Thousands of Discouraged Migrants Are Stranded in Niger Because of Border Closures Following Coup

Sam Mednick, Associated Press, August 23, 2023

After three months of crossing the desert and then watching other migrants die at sea in his failed attempt to reach Europe, Sahr John Yambasu gave up on getting across the Mediterranean and decided to go back home.

The 29-year-old from Sierra Leone reached Niger in June on his return journey, but United Nations officials said he had to wait for packed migrant centers to empty before he could be repatriated.

Then mutinous soldiers toppled Niger’s president a few weeks later, bringing regional tensions and the shuttering of the borders. Yambasu was trapped.

He is one of nearly 7,000 discouraged migrants trying to get home elsewhere in Africa that the U.N. estimates have been stranded in Niger since late July when members of the presidential guard overthrew the country’s democratically elected president, Mohamad Bazoum. Niger’s junta closed its airspace and regional countries closed border crossings as part of economic and travel sanctions, making it hard for people to leave.

Niger is an important route both for Africans trying to reach Libya as a jumping off spot to cross the Mediterranean to Europe and those who are returning to their homes with help from the United Nations.

Yambasu and others like him are unsure when they will be able to leave.

“I feel sad because it’s a country that I don’t belong to. {snip} ” Yambasu said.

{snip}

The U.N. agency had been assisting approximately 1,250 people a month return to their countries this year.
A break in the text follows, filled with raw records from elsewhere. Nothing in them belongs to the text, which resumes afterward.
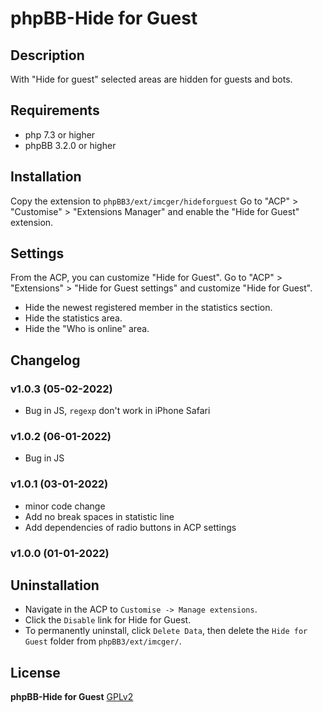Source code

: # phpBB-Hide for Guest

## Description
With "Hide for guest" selected areas are hidden for guests and bots.

## Requirements
- php 7.3 or higher
- phpBB 3.2.0 or higher

## Installation
Copy the extension to `phpBB3/ext/imcger/hideforguest`
Go to "ACP" > "Customise" > "Extensions Manager" and enable the "Hide for Guest" extension.

## Settings
From the ACP, you can customize "Hide for Guest".
Go to "ACP" > "Extensions" > "Hide for Guest settings" and customize "Hide for Guest".
- Hide the newest registered member in the statistics section.
- Hide the statistics area.
- Hide the "Who is online" area.

## Changelog

### v1.0.3 (05-02-2022)
- Bug in JS, `regexp` don't work in iPhone Safari

### v1.0.2 (06-01-2022)
- Bug in JS

### v1.0.1 (03-01-2022)
- minor code change
- Add no break spaces in statistic line
- Add dependencies of radio buttons in ACP settings

### v1.0.0 (01-01-2022)

## Uninstallation
- Navigate in the ACP to `Customise -> Manage extensions`.
- Click the `Disable` link for Hide for Guest.
- To permanently uninstall, click `Delete Data`, then delete the `Hide for Guest` folder from `phpBB3/ext/imcger/`.

## License
**phpBB-Hide for Guest**
[GPLv2](https://www.gnu.org/licenses/old-licenses/gpl-2.0.en.html)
But the closure of borders and airspace has forced it to temporarily suspend returns and its centers are now jammed at 14% over capacity, said Paola Pace, acting interim chief of mission for the agency in Niger.

{snip}

Pace worries the stall in the transiting of Africans seeking to get home could increase exploitation of vulnerable people by traffickers and smugglers who normally focus on individuals trying to migrate to Europe.

The shelters are helping people who are making their way home, rather than would-be migrants heading to Europe {snip}

{snip}

COOPI assists the U.N. in hosting people, but has warned that it will run out of food and water if the borders don’t open soon.